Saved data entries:
*** Begin section ***

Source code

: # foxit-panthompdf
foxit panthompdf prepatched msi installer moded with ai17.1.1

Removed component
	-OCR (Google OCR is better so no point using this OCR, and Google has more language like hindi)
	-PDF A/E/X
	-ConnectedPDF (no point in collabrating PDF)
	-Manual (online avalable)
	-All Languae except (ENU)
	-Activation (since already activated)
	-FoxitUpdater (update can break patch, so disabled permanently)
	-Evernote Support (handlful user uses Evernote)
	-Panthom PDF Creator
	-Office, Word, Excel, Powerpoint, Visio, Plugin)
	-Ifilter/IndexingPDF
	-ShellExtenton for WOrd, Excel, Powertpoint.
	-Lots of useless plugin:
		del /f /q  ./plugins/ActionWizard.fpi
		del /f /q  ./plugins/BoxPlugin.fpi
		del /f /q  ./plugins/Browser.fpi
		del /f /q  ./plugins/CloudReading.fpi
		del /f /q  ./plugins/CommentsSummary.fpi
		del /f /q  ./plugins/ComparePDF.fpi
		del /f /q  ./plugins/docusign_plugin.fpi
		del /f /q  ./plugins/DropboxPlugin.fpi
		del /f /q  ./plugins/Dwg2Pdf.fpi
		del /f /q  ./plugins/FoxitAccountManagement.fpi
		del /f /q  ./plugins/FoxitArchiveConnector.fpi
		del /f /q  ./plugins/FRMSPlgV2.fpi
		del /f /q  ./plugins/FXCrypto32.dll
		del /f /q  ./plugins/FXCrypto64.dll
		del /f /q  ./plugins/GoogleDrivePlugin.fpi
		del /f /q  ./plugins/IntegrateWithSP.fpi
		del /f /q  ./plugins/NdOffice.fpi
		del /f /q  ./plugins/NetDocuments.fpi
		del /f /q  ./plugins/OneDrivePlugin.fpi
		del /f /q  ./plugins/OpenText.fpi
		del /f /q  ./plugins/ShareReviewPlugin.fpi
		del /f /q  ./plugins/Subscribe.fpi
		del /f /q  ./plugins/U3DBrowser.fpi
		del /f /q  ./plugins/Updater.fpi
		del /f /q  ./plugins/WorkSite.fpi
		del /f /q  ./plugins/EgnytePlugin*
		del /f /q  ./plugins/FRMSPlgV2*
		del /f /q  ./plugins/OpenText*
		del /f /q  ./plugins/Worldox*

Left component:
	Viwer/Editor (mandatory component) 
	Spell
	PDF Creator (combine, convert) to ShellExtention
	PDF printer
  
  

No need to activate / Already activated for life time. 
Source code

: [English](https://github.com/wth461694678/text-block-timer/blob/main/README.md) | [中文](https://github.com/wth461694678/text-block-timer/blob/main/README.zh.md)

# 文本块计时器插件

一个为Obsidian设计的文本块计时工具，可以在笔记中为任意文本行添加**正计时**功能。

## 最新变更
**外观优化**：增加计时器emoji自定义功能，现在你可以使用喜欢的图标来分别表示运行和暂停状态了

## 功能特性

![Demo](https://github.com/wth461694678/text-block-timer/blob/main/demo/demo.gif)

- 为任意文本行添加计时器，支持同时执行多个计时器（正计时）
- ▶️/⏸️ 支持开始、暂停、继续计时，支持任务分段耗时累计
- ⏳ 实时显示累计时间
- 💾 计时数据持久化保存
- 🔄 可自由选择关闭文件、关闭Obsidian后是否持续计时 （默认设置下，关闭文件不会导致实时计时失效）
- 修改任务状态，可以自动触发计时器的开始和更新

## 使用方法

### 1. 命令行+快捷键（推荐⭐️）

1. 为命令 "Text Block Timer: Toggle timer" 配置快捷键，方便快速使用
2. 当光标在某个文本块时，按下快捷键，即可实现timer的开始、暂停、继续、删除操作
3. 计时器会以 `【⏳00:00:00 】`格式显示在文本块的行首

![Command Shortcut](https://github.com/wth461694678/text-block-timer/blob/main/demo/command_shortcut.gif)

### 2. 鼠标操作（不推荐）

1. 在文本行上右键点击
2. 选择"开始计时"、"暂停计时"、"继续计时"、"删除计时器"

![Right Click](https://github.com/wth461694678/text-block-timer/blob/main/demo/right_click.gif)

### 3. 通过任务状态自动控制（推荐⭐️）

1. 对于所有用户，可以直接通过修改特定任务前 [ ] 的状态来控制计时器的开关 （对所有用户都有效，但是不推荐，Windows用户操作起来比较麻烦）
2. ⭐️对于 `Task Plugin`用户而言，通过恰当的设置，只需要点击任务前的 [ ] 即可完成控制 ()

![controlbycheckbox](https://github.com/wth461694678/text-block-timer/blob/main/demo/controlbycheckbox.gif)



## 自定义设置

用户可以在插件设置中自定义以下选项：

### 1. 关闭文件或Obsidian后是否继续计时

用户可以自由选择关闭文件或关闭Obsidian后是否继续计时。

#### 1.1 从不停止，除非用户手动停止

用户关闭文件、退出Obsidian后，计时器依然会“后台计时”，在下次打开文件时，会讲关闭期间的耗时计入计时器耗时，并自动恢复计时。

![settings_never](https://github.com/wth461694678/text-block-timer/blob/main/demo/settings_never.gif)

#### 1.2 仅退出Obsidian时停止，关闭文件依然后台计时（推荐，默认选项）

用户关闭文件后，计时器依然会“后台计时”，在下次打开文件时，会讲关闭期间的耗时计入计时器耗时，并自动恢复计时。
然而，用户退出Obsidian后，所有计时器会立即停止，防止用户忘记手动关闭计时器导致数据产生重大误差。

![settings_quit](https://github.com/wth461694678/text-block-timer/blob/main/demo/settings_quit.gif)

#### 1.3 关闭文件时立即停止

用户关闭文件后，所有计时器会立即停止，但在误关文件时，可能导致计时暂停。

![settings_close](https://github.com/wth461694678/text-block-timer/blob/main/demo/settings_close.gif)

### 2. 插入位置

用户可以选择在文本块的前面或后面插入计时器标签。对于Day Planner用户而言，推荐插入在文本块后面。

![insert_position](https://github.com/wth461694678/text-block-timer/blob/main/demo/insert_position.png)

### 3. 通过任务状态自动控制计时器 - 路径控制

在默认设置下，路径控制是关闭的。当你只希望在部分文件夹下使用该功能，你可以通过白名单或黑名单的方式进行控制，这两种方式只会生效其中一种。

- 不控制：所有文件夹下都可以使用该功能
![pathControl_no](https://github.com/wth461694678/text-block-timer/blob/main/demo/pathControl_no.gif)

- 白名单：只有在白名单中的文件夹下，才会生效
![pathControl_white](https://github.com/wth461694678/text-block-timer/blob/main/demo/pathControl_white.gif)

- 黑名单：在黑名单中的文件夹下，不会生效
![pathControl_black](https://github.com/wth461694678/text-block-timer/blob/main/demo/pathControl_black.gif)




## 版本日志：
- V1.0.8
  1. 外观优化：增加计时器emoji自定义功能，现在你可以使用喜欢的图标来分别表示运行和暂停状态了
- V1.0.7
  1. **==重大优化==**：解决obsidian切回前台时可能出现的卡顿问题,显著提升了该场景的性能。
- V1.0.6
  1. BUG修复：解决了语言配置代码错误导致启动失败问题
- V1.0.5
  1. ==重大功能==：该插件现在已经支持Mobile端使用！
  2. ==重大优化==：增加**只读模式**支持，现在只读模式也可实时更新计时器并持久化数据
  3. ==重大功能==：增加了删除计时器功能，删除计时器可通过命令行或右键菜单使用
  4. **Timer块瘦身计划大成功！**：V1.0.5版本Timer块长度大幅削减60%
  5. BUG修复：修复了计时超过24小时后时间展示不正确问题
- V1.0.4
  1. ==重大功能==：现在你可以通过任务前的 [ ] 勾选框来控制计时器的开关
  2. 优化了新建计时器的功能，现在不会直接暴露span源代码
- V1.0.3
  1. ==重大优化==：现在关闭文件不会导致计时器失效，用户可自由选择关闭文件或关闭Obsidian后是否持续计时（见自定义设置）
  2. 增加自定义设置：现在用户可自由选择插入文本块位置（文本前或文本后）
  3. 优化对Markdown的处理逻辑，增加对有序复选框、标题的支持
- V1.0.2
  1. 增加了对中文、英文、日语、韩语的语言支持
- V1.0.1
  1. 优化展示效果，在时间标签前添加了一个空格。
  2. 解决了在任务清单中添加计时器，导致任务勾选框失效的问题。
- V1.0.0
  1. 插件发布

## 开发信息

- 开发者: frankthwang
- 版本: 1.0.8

*** End section ***
*** Begin section ***

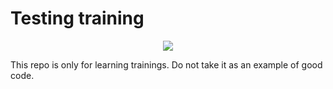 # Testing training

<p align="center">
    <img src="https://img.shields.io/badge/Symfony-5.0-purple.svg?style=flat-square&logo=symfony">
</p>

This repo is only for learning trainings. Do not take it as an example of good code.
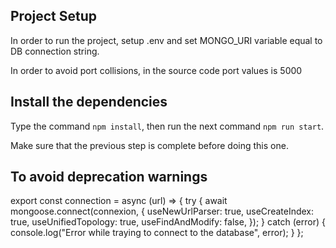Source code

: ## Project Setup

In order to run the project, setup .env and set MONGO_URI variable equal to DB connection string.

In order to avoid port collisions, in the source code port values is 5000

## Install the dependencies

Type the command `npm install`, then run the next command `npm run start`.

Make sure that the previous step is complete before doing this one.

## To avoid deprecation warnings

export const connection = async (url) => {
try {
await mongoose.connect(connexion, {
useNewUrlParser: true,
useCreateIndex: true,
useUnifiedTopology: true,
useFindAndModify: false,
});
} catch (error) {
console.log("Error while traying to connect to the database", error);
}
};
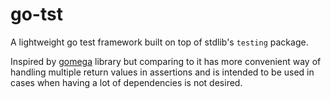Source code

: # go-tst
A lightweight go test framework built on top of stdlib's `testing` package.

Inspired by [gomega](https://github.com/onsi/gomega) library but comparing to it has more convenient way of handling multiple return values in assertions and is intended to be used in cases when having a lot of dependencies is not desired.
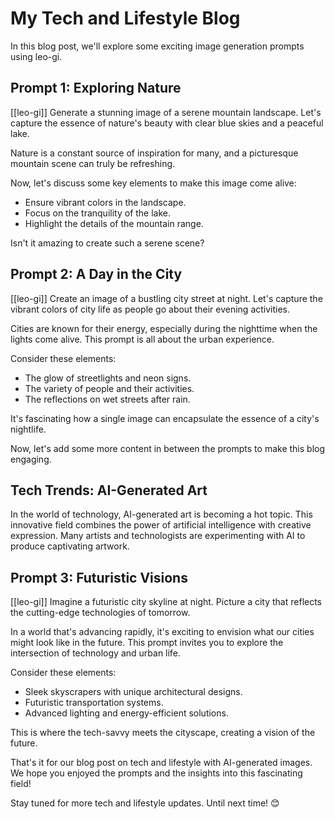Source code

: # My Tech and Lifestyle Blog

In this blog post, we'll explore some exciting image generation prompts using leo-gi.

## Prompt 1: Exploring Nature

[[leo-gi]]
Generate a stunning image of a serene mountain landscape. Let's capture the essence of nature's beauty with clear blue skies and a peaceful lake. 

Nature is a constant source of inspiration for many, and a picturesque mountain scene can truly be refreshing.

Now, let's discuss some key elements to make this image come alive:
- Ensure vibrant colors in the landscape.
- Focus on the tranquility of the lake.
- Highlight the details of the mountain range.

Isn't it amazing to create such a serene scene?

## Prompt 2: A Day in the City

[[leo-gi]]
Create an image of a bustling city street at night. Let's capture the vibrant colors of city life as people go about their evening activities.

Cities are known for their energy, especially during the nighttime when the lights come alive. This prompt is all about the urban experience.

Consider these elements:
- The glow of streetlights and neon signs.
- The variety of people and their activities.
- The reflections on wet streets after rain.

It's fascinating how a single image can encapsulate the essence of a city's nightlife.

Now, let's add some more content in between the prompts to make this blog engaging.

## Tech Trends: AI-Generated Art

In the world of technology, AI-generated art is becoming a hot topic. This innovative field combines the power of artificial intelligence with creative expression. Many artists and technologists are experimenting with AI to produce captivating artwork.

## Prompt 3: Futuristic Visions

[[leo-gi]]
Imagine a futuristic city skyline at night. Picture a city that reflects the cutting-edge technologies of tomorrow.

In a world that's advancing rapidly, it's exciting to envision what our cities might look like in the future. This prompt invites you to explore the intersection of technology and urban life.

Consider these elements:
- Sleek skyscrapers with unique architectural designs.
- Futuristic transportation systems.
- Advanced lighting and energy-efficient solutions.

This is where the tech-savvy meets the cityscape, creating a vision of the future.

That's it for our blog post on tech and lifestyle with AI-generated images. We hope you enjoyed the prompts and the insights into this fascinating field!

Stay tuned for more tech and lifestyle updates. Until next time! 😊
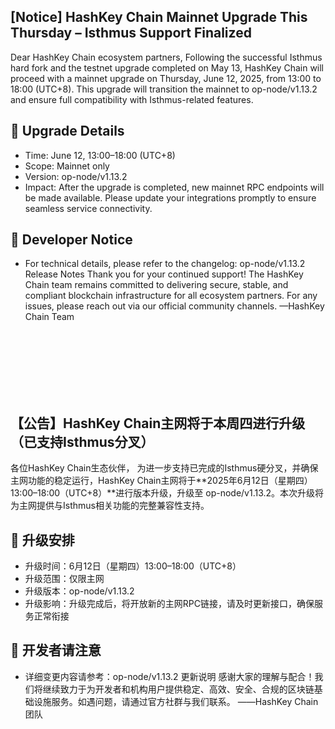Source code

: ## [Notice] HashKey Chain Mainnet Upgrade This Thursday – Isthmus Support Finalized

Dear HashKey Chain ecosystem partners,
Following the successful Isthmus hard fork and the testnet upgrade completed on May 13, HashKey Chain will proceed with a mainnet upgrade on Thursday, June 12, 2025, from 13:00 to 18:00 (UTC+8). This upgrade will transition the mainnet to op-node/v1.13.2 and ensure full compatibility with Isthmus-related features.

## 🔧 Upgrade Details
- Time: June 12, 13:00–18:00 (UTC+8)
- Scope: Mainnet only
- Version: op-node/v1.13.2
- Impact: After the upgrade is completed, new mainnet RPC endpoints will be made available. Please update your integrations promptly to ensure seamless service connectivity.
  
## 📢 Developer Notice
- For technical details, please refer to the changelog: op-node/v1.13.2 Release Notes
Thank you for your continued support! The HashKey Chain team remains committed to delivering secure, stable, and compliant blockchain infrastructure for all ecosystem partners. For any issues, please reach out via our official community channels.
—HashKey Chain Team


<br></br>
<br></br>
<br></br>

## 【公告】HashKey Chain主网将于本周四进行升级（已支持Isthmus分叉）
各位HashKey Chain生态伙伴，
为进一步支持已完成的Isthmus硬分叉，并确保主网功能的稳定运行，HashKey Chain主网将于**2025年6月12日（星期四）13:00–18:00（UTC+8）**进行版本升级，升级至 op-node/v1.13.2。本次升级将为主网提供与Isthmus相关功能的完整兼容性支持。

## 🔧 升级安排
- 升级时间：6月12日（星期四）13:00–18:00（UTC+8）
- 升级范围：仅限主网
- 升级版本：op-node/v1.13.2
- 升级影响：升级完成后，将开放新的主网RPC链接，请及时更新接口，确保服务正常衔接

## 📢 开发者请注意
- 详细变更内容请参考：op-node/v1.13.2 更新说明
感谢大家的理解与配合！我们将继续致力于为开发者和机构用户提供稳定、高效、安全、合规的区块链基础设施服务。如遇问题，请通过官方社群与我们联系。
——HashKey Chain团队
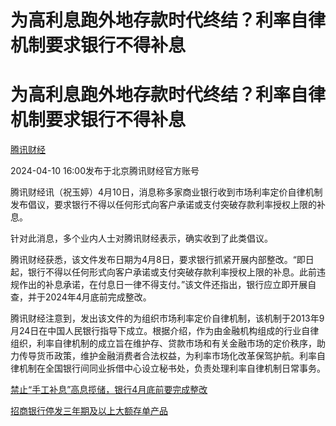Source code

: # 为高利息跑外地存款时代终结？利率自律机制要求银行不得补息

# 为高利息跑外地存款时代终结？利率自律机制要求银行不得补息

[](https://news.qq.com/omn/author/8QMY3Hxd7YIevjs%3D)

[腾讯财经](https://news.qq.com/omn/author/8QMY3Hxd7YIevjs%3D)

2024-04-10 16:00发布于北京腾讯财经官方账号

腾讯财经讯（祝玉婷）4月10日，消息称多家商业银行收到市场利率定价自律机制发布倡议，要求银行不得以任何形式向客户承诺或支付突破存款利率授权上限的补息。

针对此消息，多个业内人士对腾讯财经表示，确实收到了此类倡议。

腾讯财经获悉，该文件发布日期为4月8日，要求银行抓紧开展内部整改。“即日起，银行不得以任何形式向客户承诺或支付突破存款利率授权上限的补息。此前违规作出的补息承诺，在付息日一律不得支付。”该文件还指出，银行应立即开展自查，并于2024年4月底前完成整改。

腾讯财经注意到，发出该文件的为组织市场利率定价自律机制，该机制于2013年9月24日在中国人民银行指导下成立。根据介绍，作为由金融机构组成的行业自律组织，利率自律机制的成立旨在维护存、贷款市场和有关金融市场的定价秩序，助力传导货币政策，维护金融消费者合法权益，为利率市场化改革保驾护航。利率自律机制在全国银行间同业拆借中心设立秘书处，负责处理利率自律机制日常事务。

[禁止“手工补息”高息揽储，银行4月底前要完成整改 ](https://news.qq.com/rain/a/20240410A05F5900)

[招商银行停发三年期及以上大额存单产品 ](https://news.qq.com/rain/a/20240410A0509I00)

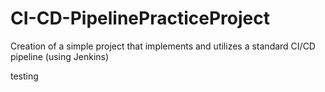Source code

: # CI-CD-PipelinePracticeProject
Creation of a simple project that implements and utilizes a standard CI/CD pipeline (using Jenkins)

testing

*** End section ***

### Exercise directions
What is the number of lines above that contain "news"? Answer with that number only.

### Reply
4